**To do**
From the records below, count the lines holding the string "start". Only the number is wanted.

**Data**
************

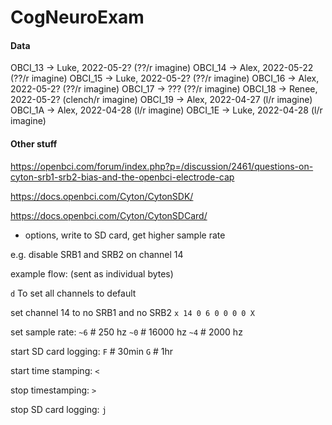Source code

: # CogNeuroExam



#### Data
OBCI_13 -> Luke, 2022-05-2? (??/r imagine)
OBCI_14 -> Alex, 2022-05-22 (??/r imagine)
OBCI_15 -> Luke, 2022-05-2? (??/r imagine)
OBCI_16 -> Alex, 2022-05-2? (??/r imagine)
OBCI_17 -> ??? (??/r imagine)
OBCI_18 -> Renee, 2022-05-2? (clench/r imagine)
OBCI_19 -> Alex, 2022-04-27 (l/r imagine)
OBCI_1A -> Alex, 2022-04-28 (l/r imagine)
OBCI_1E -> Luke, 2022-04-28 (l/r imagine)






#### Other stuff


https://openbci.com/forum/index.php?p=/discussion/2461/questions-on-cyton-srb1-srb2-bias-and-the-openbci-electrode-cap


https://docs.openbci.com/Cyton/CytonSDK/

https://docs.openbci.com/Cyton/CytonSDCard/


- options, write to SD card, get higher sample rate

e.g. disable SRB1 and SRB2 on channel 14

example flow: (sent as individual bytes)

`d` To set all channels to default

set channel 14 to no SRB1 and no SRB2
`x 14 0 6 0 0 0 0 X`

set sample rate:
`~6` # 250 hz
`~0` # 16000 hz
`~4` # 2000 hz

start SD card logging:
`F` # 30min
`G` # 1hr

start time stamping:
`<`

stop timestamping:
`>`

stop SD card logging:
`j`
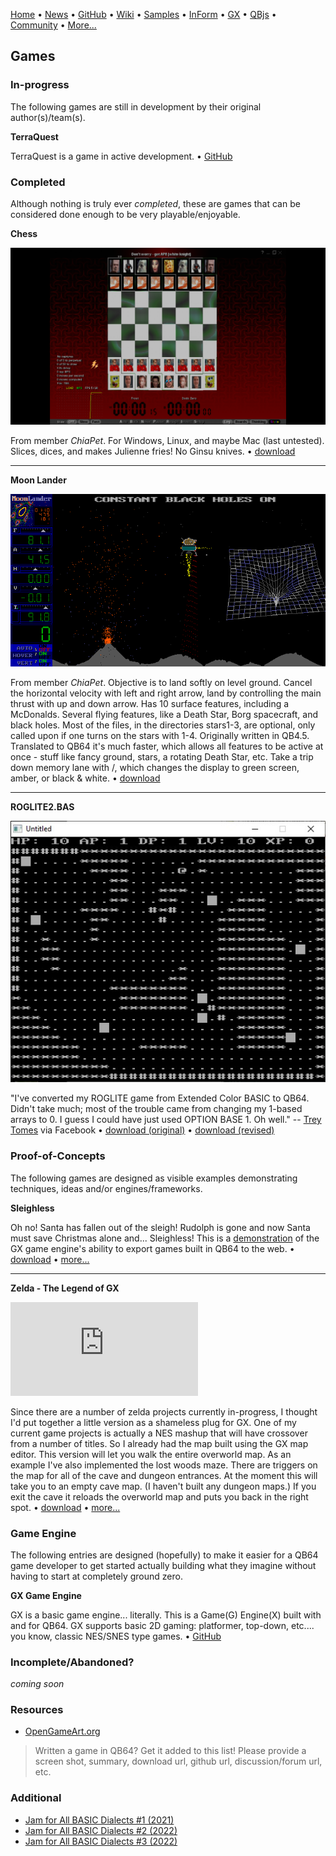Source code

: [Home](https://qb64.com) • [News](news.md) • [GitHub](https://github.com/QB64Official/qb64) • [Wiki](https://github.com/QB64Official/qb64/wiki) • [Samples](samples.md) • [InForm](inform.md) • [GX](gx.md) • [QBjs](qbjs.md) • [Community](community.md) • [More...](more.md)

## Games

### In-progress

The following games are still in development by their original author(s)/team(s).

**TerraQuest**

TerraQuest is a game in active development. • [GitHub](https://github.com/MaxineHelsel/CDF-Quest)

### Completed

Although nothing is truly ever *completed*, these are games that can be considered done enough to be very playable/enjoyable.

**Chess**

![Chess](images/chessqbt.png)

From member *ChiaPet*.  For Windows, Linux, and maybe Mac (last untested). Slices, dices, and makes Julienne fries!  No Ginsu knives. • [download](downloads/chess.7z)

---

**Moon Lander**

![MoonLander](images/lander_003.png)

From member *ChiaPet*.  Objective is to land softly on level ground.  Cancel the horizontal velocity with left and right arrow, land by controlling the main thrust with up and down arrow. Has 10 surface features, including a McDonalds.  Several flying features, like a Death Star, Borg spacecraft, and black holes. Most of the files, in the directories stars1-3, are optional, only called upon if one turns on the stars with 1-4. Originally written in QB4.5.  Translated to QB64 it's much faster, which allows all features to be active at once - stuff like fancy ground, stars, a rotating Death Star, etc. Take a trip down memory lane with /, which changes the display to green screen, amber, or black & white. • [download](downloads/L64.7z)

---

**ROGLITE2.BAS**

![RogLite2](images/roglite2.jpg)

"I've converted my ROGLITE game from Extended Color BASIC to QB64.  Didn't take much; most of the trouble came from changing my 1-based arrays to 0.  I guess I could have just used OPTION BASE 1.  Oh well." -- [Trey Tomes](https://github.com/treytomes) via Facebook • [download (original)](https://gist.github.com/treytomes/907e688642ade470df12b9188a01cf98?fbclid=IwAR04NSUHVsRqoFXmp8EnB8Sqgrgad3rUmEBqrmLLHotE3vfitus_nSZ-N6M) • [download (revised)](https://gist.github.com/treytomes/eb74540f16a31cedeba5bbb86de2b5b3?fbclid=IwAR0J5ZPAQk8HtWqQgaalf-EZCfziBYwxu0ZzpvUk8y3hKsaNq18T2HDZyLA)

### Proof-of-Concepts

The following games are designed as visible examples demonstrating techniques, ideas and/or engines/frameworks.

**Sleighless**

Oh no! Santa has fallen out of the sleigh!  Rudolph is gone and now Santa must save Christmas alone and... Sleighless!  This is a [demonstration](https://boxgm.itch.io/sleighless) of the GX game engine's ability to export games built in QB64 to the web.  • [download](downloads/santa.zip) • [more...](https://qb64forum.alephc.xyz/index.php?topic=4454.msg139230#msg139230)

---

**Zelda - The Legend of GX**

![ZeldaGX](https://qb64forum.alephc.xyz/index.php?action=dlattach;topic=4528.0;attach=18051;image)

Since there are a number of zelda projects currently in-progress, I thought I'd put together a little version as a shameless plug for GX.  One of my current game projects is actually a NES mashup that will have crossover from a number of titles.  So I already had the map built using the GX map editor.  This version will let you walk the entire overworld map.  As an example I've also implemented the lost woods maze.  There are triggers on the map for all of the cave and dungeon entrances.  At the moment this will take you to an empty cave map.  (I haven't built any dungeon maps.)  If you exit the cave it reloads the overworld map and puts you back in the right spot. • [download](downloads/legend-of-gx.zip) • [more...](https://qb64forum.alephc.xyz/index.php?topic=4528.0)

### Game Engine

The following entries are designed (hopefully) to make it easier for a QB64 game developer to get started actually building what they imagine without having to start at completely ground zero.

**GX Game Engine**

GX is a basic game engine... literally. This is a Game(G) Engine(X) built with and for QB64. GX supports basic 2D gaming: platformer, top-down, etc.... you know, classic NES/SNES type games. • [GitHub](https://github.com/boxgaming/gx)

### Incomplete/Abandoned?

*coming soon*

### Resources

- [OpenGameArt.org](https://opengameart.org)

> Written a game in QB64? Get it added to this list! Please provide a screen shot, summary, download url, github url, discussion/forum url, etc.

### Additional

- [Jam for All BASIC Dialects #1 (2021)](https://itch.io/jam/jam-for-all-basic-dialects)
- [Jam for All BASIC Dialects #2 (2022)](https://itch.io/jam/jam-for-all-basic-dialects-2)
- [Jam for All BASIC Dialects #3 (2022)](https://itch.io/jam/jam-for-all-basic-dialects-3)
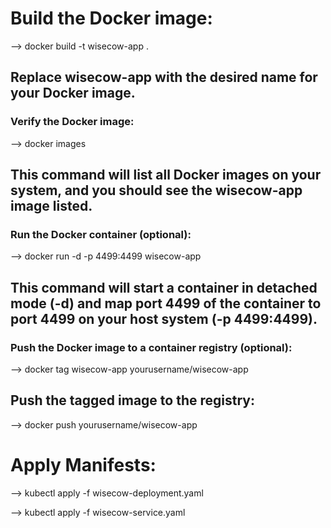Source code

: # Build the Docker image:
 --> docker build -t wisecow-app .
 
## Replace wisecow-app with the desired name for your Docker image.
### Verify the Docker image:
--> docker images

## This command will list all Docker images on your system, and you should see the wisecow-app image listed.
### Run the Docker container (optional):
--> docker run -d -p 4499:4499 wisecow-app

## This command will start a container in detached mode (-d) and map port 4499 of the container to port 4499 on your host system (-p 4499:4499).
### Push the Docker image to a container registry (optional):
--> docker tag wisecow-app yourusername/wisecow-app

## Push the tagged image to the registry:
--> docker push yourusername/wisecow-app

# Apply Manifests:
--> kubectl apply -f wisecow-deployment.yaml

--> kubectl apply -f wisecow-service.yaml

************

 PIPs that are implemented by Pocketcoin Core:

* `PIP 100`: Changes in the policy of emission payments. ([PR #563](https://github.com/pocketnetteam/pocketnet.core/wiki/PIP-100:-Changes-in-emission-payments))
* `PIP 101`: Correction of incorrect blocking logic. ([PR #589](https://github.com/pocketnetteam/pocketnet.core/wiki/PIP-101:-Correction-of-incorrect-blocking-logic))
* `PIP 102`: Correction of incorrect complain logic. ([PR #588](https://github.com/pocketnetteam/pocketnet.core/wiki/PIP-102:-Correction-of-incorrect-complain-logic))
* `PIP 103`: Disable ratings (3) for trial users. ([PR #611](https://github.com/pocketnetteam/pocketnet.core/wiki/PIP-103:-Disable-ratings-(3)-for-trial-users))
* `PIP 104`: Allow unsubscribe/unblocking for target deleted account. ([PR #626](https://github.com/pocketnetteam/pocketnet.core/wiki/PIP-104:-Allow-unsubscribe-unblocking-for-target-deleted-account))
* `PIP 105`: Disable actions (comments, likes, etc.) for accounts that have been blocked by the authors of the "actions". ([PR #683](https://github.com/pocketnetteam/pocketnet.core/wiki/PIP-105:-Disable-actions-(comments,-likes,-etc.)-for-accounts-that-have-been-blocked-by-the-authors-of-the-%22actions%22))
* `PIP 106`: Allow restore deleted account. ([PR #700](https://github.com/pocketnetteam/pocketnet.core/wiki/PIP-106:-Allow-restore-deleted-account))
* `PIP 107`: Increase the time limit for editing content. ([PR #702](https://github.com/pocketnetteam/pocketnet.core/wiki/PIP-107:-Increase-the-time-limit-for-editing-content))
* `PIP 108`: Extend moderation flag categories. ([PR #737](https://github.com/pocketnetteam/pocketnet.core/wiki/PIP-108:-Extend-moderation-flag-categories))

************

**Exercise result**
4